▶ [EXERCISE INSTRUCTIONS] Looking at the data, count the lines where the word "point" occurs and answer with only the number.

***

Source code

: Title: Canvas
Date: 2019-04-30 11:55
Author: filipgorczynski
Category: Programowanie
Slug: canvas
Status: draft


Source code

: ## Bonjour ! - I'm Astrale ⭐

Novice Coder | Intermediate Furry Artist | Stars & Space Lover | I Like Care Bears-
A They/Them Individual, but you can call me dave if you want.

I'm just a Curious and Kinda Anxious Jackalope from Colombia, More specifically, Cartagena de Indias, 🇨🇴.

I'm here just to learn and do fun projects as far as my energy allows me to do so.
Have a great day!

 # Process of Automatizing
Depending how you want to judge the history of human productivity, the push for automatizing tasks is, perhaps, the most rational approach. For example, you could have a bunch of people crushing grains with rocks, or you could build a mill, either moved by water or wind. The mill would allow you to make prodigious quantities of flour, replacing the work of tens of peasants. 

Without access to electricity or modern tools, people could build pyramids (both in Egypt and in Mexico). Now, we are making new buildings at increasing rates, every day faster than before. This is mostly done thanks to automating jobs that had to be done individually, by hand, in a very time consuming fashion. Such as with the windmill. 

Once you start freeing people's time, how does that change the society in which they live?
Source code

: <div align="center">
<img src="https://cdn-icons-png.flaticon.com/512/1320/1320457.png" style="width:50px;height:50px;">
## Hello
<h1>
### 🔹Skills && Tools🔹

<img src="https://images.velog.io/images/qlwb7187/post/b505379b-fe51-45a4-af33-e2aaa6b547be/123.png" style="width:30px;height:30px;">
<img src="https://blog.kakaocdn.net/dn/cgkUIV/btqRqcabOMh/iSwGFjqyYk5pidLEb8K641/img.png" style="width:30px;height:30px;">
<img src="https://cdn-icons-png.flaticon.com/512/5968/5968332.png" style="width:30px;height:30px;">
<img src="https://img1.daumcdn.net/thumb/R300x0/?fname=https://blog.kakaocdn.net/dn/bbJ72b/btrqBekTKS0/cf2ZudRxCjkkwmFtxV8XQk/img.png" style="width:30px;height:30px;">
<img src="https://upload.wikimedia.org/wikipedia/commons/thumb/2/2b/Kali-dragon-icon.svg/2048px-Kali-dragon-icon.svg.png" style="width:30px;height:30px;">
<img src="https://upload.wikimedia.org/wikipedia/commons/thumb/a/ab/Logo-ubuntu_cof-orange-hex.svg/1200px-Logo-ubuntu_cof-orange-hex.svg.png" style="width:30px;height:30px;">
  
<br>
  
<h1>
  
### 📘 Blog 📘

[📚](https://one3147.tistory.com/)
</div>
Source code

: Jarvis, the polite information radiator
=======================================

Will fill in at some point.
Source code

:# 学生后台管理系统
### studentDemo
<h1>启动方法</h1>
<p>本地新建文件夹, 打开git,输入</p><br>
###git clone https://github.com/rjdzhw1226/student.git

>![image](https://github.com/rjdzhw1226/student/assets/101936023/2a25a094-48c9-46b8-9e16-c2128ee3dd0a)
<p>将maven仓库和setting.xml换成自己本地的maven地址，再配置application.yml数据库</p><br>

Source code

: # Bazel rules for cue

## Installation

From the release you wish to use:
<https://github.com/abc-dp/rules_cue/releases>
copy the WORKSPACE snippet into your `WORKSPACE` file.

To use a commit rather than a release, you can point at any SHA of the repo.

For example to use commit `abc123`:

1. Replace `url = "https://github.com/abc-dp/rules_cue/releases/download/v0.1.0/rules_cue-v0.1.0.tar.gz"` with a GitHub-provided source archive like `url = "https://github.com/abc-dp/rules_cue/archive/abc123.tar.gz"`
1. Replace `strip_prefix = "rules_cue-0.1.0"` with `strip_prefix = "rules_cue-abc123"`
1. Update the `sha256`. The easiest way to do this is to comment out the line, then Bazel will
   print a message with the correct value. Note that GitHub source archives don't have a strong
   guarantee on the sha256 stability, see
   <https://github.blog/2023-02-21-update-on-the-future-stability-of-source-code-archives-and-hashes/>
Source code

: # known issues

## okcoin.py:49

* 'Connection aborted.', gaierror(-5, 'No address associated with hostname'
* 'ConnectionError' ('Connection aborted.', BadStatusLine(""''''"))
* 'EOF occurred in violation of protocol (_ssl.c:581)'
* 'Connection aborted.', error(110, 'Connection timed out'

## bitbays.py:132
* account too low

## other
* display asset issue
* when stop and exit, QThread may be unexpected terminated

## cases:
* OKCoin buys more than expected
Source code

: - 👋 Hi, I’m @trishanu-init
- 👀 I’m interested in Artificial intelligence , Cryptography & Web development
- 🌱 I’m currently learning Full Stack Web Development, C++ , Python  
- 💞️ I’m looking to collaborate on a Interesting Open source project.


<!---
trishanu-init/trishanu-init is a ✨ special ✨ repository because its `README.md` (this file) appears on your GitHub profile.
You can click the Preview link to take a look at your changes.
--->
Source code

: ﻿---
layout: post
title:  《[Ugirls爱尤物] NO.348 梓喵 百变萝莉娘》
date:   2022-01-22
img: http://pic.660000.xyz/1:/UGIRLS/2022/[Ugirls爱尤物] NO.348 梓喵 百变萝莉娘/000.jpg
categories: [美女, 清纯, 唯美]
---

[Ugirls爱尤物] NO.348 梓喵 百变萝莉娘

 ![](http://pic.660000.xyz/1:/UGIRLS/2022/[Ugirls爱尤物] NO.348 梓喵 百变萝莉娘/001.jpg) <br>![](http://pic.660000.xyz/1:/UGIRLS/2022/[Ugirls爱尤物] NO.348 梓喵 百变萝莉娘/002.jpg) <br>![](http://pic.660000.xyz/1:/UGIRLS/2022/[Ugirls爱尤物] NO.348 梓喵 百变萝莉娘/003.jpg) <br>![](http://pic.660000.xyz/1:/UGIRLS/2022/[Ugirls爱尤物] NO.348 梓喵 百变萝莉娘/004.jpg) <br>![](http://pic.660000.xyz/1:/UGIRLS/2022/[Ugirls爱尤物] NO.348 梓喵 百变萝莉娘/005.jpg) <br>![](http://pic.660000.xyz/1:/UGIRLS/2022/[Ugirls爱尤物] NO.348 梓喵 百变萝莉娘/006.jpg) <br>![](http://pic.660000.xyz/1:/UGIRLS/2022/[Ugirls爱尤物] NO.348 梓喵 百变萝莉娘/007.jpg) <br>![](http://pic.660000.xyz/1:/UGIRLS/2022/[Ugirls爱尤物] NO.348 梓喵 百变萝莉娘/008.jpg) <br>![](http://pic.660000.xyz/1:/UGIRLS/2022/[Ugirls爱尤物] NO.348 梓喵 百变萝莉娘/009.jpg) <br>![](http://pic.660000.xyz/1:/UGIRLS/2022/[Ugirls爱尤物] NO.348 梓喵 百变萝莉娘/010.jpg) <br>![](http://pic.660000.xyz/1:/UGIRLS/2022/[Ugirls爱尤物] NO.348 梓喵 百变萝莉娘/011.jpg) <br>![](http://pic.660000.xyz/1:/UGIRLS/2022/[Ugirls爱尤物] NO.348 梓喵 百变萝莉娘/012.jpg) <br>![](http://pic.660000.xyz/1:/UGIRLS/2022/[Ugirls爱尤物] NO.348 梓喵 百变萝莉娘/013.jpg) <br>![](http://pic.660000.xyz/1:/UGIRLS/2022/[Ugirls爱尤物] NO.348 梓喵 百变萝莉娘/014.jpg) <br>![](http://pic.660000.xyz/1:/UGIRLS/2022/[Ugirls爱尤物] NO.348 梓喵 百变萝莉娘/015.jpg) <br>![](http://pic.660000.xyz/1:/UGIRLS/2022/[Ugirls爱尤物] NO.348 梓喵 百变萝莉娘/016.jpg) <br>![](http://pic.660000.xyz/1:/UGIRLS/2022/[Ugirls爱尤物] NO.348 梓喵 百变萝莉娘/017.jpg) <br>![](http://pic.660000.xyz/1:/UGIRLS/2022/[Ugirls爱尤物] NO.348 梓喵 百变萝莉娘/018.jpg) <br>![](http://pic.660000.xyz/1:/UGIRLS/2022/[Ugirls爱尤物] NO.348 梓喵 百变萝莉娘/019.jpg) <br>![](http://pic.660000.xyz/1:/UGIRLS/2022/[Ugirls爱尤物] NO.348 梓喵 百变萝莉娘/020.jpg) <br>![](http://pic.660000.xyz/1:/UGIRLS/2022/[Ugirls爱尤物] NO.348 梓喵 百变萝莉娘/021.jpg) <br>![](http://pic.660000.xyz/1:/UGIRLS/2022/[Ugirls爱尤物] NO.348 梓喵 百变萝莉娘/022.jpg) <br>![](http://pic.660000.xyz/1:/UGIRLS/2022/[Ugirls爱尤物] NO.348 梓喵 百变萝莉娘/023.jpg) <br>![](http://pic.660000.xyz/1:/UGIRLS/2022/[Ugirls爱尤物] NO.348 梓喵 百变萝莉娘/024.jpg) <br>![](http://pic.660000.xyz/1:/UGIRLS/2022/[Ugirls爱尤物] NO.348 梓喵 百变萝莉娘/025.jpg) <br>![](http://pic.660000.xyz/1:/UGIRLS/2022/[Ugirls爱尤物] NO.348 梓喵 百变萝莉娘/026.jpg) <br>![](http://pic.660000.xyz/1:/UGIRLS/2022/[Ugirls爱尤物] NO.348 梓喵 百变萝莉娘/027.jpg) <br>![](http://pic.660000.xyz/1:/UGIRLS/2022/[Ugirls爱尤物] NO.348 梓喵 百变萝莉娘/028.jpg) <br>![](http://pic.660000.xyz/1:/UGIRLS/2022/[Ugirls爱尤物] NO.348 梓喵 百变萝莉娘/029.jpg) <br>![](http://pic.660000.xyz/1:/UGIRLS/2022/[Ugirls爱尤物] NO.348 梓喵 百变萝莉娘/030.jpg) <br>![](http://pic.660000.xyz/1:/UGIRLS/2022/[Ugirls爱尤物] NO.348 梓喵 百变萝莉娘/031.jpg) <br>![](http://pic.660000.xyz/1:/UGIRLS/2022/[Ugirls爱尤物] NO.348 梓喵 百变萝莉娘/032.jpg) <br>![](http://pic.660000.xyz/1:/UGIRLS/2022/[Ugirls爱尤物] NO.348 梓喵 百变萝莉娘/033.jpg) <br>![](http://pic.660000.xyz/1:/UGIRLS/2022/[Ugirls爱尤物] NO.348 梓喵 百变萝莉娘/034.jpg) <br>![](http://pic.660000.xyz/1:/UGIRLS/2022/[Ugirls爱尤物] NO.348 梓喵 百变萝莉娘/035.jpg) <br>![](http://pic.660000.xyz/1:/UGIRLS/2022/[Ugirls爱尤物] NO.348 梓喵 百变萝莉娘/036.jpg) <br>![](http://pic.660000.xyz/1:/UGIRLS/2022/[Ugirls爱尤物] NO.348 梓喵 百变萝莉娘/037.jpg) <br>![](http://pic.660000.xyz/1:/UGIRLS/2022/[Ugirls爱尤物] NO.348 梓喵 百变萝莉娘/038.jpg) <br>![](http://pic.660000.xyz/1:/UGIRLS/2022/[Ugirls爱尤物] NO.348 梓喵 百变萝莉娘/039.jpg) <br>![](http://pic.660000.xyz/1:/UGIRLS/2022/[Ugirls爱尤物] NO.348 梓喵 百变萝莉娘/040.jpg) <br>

***

▶ [RESULT OF THE TASK] 2